*REQUIRED ACTION*
In the entries below, find the line with "https://sddipuroy-unda.netlify.app/" and the line with "CITY Table Query"; reproduce those two lines and all lines between them exactly, without pictures.

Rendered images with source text
────────────────────────────────────────
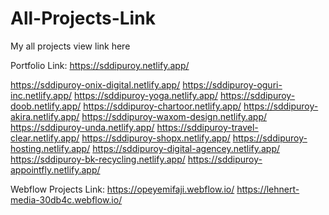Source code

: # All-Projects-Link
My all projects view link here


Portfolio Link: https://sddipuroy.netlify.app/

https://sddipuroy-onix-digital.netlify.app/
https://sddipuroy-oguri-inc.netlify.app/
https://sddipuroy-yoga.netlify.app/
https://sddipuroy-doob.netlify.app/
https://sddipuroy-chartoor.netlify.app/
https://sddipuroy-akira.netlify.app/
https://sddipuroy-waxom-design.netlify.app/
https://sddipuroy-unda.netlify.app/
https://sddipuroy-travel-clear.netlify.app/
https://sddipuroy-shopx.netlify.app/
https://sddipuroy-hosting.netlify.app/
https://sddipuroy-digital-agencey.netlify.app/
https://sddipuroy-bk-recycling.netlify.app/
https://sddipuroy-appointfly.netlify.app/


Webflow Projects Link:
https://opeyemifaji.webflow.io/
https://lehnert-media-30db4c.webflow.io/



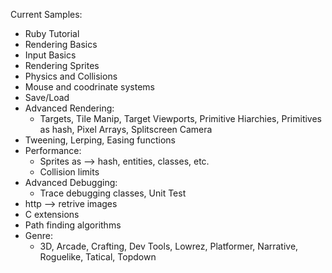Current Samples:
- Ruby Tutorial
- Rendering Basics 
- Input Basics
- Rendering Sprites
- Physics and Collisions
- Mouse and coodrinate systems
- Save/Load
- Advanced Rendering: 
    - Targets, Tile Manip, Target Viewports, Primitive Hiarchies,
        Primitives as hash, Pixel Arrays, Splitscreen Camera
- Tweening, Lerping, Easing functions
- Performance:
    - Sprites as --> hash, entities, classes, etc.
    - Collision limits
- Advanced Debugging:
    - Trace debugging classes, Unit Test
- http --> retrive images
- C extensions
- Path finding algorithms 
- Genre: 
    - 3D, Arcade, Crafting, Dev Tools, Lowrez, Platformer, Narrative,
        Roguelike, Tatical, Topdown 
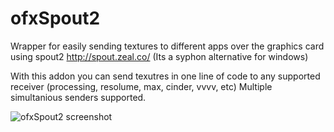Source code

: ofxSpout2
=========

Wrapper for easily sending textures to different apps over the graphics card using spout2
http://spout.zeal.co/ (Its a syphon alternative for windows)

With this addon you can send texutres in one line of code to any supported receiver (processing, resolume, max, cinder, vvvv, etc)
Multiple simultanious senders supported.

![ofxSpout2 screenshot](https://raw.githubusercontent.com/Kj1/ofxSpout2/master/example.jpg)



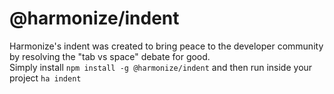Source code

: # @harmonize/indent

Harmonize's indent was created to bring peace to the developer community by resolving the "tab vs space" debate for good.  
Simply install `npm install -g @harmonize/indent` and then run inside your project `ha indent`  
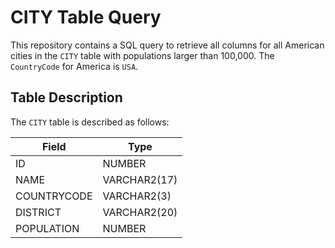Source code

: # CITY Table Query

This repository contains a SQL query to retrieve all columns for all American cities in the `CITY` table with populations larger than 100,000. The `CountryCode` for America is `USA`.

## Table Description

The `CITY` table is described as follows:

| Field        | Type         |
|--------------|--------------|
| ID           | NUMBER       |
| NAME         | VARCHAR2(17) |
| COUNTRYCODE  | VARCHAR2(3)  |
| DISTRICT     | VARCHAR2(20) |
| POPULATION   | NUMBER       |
────────────────────────────────────────
*EXPECTED ANSWER*
https://sddipuroy-unda.netlify.app/
https://sddipuroy-travel-clear.netlify.app/
https://sddipuroy-shopx.netlify.app/
https://sddipuroy-hosting.netlify.app/
https://sddipuroy-digital-agencey.netlify.app/
https://sddipuroy-bk-recycling.netlify.app/
https://sddipuroy-appointfly.netlify.app/


Webflow Projects Link:
https://opeyemifaji.webflow.io/
https://lehnert-media-30db4c.webflow.io/



Current Samples:
- Ruby Tutorial
- Rendering Basics 
- Input Basics
- Rendering Sprites
- Physics and Collisions
- Mouse and coodrinate systems
- Save/Load
- Advanced Rendering: 
    - Targets, Tile Manip, Target Viewports, Primitive Hiarchies,
        Primitives as hash, Pixel Arrays, Splitscreen Camera
- Tweening, Lerping, Easing functions
- Performance:
    - Sprites as --> hash, entities, classes, etc.
    - Collision limits
- Advanced Debugging:
    - Trace debugging classes, Unit Test
- http --> retrive images
- C extensions
- Path finding algorithms 
- Genre: 
    - 3D, Arcade, Crafting, Dev Tools, Lowrez, Platformer, Narrative,
        Roguelike, Tatical, Topdown 
Source code

: ofxSpout2
=========

Wrapper for easily sending textures to different apps over the graphics card using spout2
http://spout.zeal.co/ (Its a syphon alternative for windows)

With this addon you can send texutres in one line of code to any supported receiver (processing, resolume, max, cinder, vvvv, etc)
Multiple simultanious senders supported.

![ofxSpout2 screenshot](https://raw.githubusercontent.com/Kj1/ofxSpout2/master/example.jpg)



Source code

: # @harmonize/indent

Harmonize's indent was created to bring peace to the developer community by resolving the "tab vs space" debate for good.  
Simply install `npm install -g @harmonize/indent` and then run inside your project `ha indent`  
Source code

: # CITY Table Query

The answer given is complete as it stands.